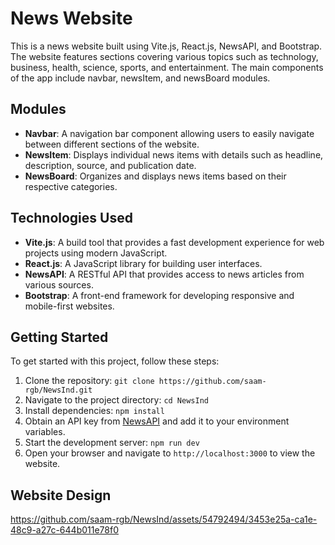 # News Website

This is a news website built using Vite.js, React.js, NewsAPI, and Bootstrap. The website features sections covering various topics such as technology, business, health, science, sports, and entertainment. The main components of the app include navbar, newsItem, and newsBoard modules.

## Modules

- **Navbar**: A navigation bar component allowing users to easily navigate between different sections of the website.
- **NewsItem**: Displays individual news items with details such as headline, description, source, and publication date.
- **NewsBoard**: Organizes and displays news items based on their respective categories.

## Technologies Used

- **Vite.js**: A build tool that provides a fast development experience for web projects using modern JavaScript.
- **React.js**: A JavaScript library for building user interfaces.
- **NewsAPI**: A RESTful API that provides access to news articles from various sources.
- **Bootstrap**: A front-end framework for developing responsive and mobile-first websites.

## Getting Started

To get started with this project, follow these steps:

1. Clone the repository: `git clone https://github.com/saam-rgb/NewsInd.git`
2. Navigate to the project directory: `cd NewsInd`
3. Install dependencies: `npm install`
4. Obtain an API key from [NewsAPI](https://newsapi.org/) and add it to your environment variables.
5. Start the development server: `npm run dev`
6. Open your browser and navigate to `http://localhost:3000` to view the website.

## Website Design

https://github.com/saam-rgb/NewsInd/assets/54792494/3453e25a-ca1e-48c9-a27c-644b011e78f0



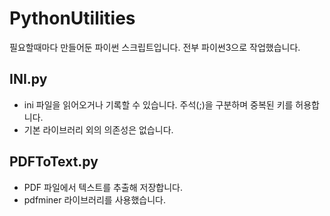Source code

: # PythonUtilities

필요할때마다 만들어둔 파이썬 스크립트입니다.
전부 파이썬3으로 작업했습니다.

## **INI.py**
  - ini 파일을 읽어오거나 기록할 수 있습니다. 주석(;)을 구분하며 중복된 키를 허용합니다.
  - 기본 라이브러리 외의 의존성은 없습니다.

## **PDFToText.py**
  - PDF 파일에서 텍스트를 추출해 저장합니다.
  - pdfminer 라이브러리를 사용했습니다.

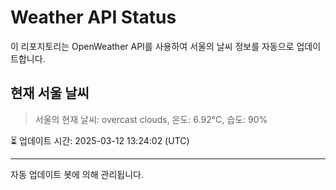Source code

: 
# Weather API Status

이 리포지토리는 OpenWeather API를 사용하여 서울의 날씨 정보를 자동으로 업데이트합니다.

## 현재 서울 날씨
> 서울의 현재 날씨: overcast clouds, 온도: 6.92°C, 습도: 90%

⏳ 업데이트 시간: 2025-03-12 13:24:02 (UTC)

---
자동 업데이트 봇에 의해 관리됩니다.
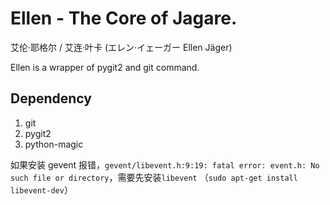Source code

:# Ellen - The Core of Jagare.

艾伦·耶格尔 / 艾连·叶卡 (エレン·イェーガー  Ellen Jäger)

Ellen is a wrapper of pygit2 and git command.

## Dependency
1. git
1. pygit2
1. python-magic

如果安装 gevent 报错，`gevent/libevent.h:9:19: fatal error: event.h: No such file or directory`，需要先安装`libevent`
（`sudo apt-get install libevent-dev`）
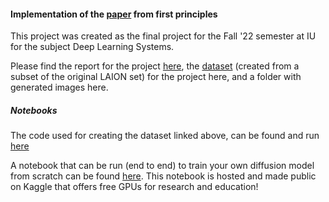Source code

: #### Implementation of the [paper](https://arxiv.org/abs/2112.10752) from first principles

This project was created as the final project for the Fall '22 semester at IU for the subject Deep Learning Systems. 

Please find the report for the project [here](_), the [dataset](https://huggingface.co/datasets/bhargavsdesai/laion_improved_aesthetics_6.5plus_with_images) (created from a subset of the original LAION set) for the project here, and a folder with generated images here. 


##### Notebooks

The code used for creating the dataset linked above, can be found and run [here](https://www.kaggle.com/code/bhargavdesai98/laion-dataset-creation)

A notebook that can be run (end to end) to train your own diffusion model from scratch can be found [here](https://www.kaggle.com/code/bhargavdesai98/stable-diffusion-on-laion). This notebook is hosted and made public on Kaggle that offers free GPUs for research and education!
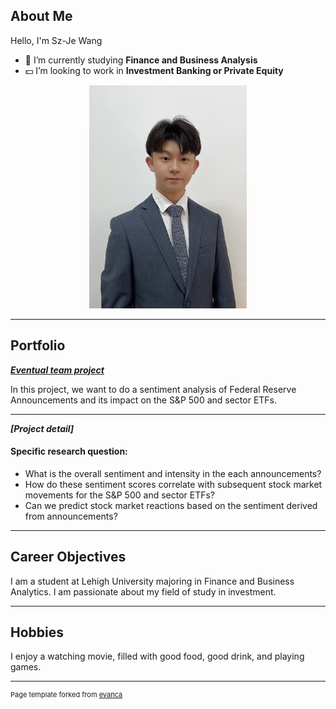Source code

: ## About Me

Hello, I'm Sz-Je Wang
- 🌱 I’m currently studying **Finance and Business Analysis**
- 💵 I’m looking to work in **Investment Banking or Private Equity**

<!-- Upload your own photo and change the path -->

<p style="text-align:center;">
  <img class="img-circle" src="images/Szjewangpicture.png" width="50%">
</p>

---

## Portfolio

_**[Eventual team project](https://donbowen.github.io/teamproject/)**_

In this project, we want to do a sentiment analysis of Federal Reserve Announcements and its impact on the S&P 500 and sector ETFs.

---

_**[Project detail]**_

#### Specific research question:
- What is the overall sentiment and intensity in the each announcements?
- How do these sentiment scores correlate with subsequent stock market movements for the S&P 500 and sector ETFs?
- Can we predict stock market reactions based on the sentiment derived from announcements? 

---

## Career Objectives

I am a student at Lehigh University majoring in Finance and Business Analytics. I am passionate about my field of study in investment.

---

## Hobbies

I enjoy a watching movie, filled with good food, good drink, and playing games.

---
<p style="font-size:11px">Page template forked from <a href="https://github.com/evanca/quick-portfolio">evanca</a></p>
<!-- Remove above link if you don't want to attibute -->
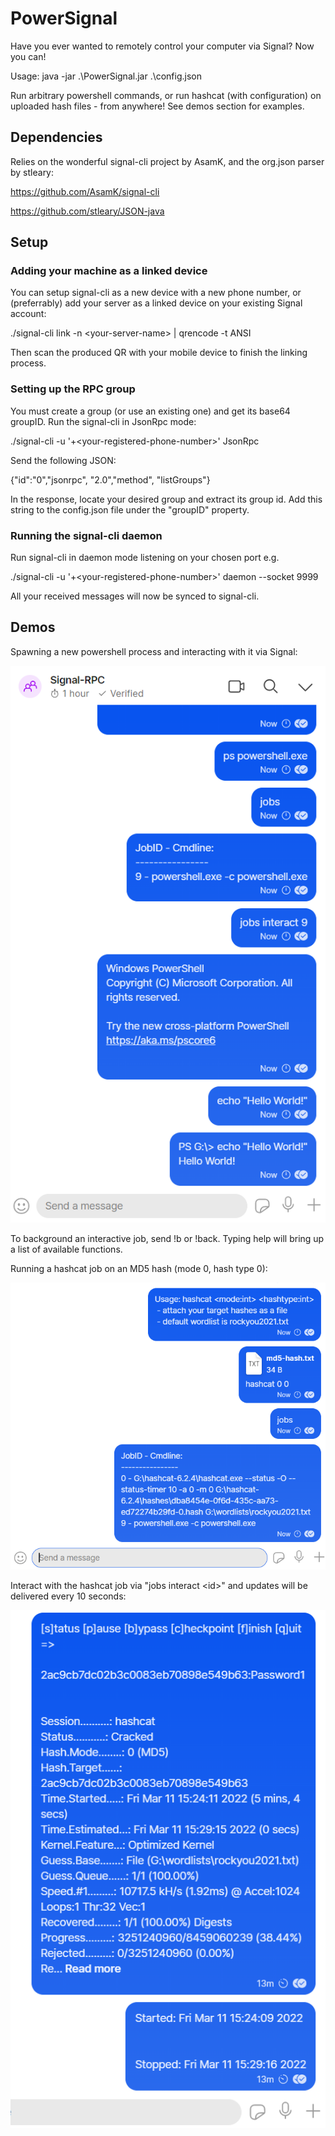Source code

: # PowerSignal

Have you ever wanted to remotely control your computer via Signal? Now you can!

Usage: java -jar .\PowerSignal.jar .\config.json

Run arbitrary powershell commands, or run hashcat (with configuration) on uploaded hash files - from anywhere! See demos section for examples.

## Dependencies

Relies on the wonderful signal-cli project by AsamK, and the org.json parser by stleary:

https://github.com/AsamK/signal-cli

https://github.com/stleary/JSON-java

## Setup

### Adding your machine as a linked device

You can setup signal-cli as a new device with a new phone number, or (preferrably) add your server as a linked device on your existing Signal account:

./signal-cli link -n \<your-server-name\> | qrencode -t ANSI
  
Then scan the produced QR with your mobile device to finish the linking process.

### Setting up the RPC group
  
You must create a group (or use an existing one) and get its base64 groupID. Run the signal-cli in JsonRpc mode:
  
./signal-cli -u '+\<your-registered-phone-number\>' JsonRpc

Send the following JSON:
  
{"id":"0","jsonrpc", "2.0","method", "listGroups"}
  
In the response, locate your desired group and extract its group id. Add this string to the config.json file under the "groupID" property.

### Running the signal-cli daemon

Run signal-cli in daemon mode listening on your chosen port e.g.
  
./signal-cli -u '+\<your-registered-phone-number\>' daemon --socket 9999
  
All your received messages will now be synced to signal-cli.
  
## Demos
  
Spawning a new powershell process and interacting with it via Signal:
  
![Powershell demo](https://github.com/headszot/PowerSignal/blob/main/demo/signal-ps-demo.png?raw=true)
  
To background an interactive job, send !b or !back. Typing help will bring up a list of available functions.
  
Running a hashcat job on an MD5 hash (mode 0, hash type 0):
  
![hashcat demo 1](https://github.com/headszot/PowerSignal/blob/main/demo/hashcat-example.PNG?raw=true)

Interact with the hashcat job via "jobs interact \<id\>" and updates will be delivered every 10 seconds:
  
![hashcat demo 2](https://github.com/headszot/PowerSignal/blob/main/demo/hashcat-example-complete.PNG?raw=true)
○ ○ ○
▸ REQUIREMENT: Extract every line containing the string "market" from the material.

▸ SOLUTION TO THIS PROBLEM:
- How do these sentiment scores correlate with subsequent stock market movements for the S&P 500 and sector ETFs?
- Can we predict stock market reactions based on the sentiment derived from announcements? 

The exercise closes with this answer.